* [INSTRUCTIONS FOR THE TASK]:
Output the number of lines in the entries below with the string "workspaces" in them, and nothing further.

[Opening PROVIDED INFORMATION section]

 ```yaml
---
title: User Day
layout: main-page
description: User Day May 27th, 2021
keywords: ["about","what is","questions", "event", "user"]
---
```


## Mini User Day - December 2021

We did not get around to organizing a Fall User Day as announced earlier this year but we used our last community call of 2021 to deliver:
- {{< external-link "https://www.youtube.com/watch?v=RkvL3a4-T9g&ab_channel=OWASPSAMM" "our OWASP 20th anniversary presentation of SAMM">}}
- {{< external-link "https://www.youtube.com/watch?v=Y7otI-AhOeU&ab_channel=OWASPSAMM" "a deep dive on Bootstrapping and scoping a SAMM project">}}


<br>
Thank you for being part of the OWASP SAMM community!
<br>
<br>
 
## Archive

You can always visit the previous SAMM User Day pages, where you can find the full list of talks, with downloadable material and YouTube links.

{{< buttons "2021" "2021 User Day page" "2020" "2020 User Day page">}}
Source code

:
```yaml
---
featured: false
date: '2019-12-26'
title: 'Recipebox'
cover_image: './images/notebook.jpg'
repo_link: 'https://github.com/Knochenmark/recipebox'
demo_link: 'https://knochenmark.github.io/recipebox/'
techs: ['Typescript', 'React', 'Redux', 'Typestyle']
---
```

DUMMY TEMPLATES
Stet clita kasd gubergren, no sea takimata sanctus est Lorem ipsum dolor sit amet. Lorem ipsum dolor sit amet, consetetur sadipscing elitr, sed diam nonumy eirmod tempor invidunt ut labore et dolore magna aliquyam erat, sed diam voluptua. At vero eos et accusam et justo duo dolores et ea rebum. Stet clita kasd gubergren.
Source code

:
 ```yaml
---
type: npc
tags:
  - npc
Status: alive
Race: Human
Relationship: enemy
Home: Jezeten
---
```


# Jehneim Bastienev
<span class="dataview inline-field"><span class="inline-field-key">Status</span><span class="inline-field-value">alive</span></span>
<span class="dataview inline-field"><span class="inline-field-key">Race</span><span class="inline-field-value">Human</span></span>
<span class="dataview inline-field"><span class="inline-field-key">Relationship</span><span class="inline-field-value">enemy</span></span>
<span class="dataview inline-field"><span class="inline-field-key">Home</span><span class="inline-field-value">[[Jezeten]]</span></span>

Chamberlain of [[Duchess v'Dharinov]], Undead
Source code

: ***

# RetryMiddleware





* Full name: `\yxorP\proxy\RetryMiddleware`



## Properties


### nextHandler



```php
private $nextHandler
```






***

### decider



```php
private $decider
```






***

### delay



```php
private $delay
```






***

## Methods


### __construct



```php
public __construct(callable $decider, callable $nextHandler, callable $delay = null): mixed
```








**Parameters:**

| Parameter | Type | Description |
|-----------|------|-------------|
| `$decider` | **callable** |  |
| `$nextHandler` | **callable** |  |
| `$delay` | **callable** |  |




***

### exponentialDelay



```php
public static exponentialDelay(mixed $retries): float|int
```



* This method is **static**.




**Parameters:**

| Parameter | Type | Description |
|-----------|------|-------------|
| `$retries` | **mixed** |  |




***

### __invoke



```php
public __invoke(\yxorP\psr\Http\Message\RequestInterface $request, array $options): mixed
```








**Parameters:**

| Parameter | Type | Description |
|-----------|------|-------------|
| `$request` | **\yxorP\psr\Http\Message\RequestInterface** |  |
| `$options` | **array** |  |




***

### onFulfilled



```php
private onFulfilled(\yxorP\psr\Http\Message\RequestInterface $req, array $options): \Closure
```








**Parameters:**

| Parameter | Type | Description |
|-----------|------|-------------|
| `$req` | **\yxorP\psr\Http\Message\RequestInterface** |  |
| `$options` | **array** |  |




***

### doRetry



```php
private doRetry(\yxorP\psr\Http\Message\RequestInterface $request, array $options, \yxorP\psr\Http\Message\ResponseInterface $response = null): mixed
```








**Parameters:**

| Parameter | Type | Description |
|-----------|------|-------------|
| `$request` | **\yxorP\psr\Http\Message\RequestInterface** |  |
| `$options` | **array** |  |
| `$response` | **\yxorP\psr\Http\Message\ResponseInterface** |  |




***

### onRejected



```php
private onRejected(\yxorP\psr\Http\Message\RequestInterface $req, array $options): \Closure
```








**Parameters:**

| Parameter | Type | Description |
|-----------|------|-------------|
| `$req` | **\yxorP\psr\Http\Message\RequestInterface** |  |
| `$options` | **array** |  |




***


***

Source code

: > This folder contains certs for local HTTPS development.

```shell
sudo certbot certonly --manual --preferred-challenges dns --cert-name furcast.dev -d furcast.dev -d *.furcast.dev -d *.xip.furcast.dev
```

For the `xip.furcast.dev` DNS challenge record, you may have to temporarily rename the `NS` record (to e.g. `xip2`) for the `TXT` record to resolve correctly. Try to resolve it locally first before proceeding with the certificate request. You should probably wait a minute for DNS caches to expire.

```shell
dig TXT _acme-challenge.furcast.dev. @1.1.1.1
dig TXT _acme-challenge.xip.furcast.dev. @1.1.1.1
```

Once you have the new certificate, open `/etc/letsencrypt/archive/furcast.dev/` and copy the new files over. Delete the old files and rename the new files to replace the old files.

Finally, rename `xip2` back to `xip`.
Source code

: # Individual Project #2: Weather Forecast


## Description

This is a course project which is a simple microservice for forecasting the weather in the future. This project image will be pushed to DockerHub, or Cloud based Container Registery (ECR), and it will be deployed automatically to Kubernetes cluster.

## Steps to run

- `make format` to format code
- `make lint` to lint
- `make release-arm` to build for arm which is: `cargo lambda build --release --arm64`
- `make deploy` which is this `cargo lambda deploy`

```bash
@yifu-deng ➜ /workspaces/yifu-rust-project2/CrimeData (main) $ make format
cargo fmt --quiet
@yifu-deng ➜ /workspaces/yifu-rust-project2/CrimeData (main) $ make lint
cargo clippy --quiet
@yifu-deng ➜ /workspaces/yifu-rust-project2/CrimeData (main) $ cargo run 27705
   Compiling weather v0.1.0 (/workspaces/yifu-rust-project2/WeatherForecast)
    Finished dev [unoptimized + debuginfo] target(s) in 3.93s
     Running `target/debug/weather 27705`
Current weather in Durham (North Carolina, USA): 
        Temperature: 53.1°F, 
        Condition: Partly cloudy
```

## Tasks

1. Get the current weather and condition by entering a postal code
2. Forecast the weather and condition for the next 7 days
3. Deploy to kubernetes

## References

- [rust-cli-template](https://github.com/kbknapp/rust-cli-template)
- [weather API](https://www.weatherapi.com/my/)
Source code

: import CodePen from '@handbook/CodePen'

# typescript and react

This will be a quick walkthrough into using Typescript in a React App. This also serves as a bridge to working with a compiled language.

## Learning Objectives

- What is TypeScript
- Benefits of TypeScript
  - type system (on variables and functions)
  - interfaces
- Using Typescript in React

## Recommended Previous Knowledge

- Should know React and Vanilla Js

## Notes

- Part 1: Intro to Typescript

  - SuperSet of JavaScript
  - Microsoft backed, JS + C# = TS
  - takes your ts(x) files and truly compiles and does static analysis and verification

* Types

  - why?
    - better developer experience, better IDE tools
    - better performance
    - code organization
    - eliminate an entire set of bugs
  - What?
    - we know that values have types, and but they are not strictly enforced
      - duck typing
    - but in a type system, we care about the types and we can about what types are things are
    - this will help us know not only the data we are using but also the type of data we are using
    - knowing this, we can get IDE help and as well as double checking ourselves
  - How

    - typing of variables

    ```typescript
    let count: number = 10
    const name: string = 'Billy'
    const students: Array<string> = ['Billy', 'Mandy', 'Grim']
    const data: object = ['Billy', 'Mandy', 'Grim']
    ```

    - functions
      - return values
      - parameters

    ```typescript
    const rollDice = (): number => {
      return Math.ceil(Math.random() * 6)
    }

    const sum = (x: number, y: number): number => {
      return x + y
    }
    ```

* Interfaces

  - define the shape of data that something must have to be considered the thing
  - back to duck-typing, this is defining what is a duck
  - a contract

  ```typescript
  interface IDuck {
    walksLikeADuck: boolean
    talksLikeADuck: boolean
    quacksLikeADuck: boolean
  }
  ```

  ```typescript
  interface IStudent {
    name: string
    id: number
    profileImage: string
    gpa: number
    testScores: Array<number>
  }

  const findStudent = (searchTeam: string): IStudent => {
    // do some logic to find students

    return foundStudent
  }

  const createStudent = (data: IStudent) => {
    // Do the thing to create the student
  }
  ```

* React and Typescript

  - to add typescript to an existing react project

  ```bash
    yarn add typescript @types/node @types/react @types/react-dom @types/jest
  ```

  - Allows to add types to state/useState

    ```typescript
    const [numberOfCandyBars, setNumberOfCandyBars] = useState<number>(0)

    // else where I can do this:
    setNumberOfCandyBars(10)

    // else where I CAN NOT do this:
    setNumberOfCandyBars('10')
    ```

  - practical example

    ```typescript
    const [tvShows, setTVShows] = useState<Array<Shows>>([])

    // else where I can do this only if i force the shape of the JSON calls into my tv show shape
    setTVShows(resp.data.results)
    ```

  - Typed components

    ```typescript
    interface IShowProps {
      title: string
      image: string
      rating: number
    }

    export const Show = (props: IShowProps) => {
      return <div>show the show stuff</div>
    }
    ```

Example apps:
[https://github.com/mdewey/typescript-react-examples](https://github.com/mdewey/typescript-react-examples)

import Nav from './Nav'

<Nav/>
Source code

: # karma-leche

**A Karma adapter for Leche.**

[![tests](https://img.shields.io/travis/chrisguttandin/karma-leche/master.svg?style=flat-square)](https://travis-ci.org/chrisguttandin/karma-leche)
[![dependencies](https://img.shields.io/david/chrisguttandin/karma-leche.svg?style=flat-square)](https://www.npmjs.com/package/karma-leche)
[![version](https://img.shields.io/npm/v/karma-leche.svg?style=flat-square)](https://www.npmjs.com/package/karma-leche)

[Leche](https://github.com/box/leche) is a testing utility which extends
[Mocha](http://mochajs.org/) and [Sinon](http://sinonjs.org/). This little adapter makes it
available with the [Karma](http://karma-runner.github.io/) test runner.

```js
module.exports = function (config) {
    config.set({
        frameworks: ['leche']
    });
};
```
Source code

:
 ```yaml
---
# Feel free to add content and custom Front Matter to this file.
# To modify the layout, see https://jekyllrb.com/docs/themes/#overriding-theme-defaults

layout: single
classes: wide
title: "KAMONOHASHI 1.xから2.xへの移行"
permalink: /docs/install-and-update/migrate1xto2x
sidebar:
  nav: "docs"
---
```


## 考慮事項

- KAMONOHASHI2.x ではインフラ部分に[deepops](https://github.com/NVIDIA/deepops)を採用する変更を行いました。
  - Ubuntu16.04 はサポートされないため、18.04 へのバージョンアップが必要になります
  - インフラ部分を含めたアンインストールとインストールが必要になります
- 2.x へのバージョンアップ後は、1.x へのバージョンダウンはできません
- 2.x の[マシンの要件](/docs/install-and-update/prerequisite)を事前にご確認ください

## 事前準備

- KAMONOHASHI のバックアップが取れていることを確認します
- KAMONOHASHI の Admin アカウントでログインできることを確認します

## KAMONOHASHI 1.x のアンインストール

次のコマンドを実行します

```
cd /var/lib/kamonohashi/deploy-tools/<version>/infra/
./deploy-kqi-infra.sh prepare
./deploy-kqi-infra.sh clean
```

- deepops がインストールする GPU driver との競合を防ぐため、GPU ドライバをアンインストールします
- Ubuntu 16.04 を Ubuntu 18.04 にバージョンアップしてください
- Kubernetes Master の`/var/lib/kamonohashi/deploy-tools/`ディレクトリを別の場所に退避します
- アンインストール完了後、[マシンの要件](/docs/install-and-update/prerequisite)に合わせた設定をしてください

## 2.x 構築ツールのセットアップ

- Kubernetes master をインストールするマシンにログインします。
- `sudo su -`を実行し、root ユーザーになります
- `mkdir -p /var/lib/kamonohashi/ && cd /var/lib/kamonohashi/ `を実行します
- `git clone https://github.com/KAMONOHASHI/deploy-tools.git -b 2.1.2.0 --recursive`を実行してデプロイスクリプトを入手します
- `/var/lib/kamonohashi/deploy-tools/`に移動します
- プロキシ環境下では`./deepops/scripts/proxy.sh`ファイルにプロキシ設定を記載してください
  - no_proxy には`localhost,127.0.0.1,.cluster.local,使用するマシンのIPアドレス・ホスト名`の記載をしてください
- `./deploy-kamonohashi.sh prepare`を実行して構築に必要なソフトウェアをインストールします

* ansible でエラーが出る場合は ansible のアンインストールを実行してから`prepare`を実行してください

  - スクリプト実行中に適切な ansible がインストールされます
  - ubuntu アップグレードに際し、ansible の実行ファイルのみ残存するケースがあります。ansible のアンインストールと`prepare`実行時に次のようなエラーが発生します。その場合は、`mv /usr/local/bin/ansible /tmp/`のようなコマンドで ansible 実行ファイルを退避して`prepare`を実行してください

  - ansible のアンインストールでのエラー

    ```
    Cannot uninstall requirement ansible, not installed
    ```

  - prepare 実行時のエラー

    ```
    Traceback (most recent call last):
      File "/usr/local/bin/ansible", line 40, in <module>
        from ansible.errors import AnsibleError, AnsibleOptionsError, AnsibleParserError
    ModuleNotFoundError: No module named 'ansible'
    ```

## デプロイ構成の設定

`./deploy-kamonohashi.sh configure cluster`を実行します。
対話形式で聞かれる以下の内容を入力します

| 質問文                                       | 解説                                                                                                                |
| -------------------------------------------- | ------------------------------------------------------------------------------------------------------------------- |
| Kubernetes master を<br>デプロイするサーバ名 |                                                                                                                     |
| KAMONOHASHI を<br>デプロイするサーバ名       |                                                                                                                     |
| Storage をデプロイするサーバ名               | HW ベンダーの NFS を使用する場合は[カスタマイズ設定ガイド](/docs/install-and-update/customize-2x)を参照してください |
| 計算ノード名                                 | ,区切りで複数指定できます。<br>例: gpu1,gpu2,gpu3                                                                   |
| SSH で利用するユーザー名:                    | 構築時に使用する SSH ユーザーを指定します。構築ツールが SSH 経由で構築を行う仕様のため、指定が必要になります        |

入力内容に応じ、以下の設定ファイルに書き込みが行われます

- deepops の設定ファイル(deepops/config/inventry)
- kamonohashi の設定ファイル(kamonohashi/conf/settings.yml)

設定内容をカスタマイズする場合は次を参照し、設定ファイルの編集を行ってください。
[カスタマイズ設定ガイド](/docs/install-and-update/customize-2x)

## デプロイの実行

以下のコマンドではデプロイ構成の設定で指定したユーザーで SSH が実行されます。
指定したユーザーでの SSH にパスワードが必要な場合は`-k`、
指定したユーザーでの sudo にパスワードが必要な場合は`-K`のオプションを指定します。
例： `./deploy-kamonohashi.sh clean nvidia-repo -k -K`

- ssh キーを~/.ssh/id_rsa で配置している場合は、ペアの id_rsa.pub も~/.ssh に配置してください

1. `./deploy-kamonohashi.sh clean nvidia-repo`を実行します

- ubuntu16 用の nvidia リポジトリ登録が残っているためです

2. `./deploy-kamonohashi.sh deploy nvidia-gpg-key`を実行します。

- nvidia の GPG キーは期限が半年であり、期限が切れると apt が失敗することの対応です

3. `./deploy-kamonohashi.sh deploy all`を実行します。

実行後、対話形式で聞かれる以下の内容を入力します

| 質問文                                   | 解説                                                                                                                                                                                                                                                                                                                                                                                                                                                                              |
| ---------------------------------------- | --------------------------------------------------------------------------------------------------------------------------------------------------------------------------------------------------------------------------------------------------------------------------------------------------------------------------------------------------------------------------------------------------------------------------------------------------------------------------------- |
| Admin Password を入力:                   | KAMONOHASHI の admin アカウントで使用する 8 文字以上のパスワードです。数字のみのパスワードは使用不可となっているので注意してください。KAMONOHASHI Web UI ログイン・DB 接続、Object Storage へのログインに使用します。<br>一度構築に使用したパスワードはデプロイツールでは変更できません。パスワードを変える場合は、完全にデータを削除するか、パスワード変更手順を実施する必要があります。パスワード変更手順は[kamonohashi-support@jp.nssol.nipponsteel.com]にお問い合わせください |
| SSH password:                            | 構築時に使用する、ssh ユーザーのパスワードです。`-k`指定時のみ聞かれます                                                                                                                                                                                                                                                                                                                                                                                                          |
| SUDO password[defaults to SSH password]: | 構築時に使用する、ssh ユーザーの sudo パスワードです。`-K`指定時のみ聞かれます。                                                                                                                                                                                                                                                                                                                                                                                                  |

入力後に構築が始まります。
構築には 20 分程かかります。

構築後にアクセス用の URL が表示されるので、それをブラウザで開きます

[Closing PROVIDED INFORMATION section]

* [REPLY TO THE TASK]:
4